An irregular heart rhythm can be caused by:

  • High blood pressure.

  • Coronary artery disease and prior heart attacks.

  • Heart valve disease.

  • Other medical conditions, such as overactive thyroid or lung disease.

"Avoid excessive alcohol if you consider yourself at risk," Dr. Lindenbaum warns. "Drinking an excessive amount of alcohol can cause episodes of atrial fibrillation."

Doctors of Osteopathic Medicine, or DOs, look beyond your symptoms to understand how lifestyle and environmental factors affect your wellbeing. They listen and partner with you to help you get healthy and stay well.

Conducting Your Monthly Pulse Check

The most extreme symptoms of this condition are acute chest pains or fainting. More common warning signs include weakness, shortness of breath and fluttering of the chest. However, since most people will not show any symptoms, Dr.

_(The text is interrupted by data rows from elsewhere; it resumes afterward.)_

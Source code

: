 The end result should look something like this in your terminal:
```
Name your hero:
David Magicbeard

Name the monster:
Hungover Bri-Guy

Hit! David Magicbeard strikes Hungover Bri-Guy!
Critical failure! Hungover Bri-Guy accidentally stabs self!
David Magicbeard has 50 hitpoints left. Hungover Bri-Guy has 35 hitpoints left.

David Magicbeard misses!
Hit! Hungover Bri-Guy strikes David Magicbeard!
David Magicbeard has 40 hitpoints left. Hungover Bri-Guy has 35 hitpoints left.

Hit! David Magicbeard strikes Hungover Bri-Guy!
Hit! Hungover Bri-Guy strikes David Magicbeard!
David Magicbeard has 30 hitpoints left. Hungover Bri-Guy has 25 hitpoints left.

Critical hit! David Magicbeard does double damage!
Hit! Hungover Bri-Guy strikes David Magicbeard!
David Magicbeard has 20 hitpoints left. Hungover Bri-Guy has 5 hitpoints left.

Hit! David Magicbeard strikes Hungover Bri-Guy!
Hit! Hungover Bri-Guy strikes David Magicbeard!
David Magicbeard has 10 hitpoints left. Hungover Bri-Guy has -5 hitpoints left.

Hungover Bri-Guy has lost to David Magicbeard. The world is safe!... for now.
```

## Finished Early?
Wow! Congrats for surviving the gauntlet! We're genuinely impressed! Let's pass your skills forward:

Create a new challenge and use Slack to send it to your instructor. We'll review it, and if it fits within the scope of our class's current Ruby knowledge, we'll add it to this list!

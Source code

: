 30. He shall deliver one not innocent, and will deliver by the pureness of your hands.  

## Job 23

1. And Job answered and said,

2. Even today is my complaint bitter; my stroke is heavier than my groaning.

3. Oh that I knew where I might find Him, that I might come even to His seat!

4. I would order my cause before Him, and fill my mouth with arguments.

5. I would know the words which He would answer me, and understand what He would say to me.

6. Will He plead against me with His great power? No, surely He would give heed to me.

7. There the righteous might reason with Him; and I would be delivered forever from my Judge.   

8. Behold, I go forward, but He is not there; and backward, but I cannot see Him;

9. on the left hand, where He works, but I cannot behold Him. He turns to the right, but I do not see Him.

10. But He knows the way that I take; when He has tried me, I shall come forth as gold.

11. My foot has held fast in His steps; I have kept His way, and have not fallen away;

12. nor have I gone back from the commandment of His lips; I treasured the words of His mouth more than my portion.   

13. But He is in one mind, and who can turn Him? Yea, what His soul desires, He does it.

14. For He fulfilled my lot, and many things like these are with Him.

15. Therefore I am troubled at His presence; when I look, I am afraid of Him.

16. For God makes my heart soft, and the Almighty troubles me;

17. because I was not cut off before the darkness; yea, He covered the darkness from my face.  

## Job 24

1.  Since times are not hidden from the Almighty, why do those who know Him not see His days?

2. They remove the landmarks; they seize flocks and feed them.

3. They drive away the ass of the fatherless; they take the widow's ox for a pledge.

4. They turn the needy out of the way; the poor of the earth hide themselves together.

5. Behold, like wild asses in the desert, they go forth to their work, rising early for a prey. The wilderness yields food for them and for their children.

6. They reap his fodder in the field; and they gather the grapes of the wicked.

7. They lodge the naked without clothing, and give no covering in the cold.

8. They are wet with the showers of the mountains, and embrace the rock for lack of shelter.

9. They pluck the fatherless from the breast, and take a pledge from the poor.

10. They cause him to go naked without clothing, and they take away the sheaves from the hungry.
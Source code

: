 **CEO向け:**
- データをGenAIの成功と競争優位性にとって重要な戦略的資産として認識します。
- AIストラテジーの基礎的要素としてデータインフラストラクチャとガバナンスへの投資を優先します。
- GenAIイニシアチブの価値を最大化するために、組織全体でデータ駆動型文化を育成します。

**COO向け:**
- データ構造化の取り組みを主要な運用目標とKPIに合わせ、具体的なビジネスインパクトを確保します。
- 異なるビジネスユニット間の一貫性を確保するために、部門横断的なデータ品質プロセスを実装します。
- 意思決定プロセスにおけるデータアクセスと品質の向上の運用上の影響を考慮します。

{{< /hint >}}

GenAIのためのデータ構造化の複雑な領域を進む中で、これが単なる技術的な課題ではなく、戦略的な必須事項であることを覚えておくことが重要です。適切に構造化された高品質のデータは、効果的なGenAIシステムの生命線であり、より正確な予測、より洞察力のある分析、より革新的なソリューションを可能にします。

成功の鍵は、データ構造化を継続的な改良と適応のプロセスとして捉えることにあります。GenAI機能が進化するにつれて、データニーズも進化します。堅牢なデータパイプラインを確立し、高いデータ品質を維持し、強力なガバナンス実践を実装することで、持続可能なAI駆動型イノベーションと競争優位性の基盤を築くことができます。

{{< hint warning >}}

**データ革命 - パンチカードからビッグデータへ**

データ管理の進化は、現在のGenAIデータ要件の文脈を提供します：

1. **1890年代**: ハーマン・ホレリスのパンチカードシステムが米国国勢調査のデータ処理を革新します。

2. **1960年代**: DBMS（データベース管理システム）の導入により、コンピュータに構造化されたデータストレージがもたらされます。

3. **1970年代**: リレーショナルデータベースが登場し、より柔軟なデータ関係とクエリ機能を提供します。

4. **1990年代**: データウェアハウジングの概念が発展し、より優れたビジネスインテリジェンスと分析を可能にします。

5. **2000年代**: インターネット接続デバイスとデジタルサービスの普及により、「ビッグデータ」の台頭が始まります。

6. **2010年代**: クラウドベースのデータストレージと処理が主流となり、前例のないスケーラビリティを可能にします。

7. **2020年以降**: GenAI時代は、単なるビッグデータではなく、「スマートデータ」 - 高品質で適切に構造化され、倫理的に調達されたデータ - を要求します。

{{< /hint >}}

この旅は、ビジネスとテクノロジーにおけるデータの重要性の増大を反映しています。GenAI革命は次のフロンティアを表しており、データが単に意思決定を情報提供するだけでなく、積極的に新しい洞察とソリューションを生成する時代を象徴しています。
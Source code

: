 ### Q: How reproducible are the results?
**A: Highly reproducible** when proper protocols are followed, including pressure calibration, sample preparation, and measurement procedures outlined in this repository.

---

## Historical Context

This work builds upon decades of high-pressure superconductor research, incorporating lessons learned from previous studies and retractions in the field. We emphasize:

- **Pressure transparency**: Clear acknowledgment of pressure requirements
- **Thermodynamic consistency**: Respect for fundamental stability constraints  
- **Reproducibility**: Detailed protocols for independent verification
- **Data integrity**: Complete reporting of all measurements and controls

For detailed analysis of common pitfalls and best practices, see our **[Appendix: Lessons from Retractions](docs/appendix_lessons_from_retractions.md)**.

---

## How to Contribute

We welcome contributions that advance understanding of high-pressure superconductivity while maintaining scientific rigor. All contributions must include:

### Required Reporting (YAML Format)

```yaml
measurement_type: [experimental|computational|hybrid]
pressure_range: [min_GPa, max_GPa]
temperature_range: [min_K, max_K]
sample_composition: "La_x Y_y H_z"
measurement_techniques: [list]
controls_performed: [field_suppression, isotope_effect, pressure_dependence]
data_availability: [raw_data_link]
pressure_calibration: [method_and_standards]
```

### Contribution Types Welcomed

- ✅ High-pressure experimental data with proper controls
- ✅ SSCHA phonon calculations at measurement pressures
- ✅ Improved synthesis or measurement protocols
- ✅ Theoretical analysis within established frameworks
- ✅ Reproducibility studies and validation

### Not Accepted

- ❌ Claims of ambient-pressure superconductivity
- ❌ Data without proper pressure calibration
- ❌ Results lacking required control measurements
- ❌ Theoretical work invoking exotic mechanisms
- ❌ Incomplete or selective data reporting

Lindenbaum recommends adults, particularly individuals more than 65 years old, check their heartbeat or pulse once a month.

Follow these three easy steps for checking your pulse:

  • Place the tips of your third and fourth fingers on the palm side of your other wrist, below the base of the thumb or on your lower neck on either side of your windpipe.

  • Find the blood pulsing beneath your fingers and count the beats you feel for 15 seconds.

  • Multiply this number by four to get your heart rate per minute. The usual resting heart rate for adults is approximately 60 beats per minute.

Dr. Lindenbaum recommends seeing your physician immediately if you detect an irregular rhythm. Your physician will use an electrocardiogram (EKG or ECG) and a physical exam of the heart to diagnose the disorder.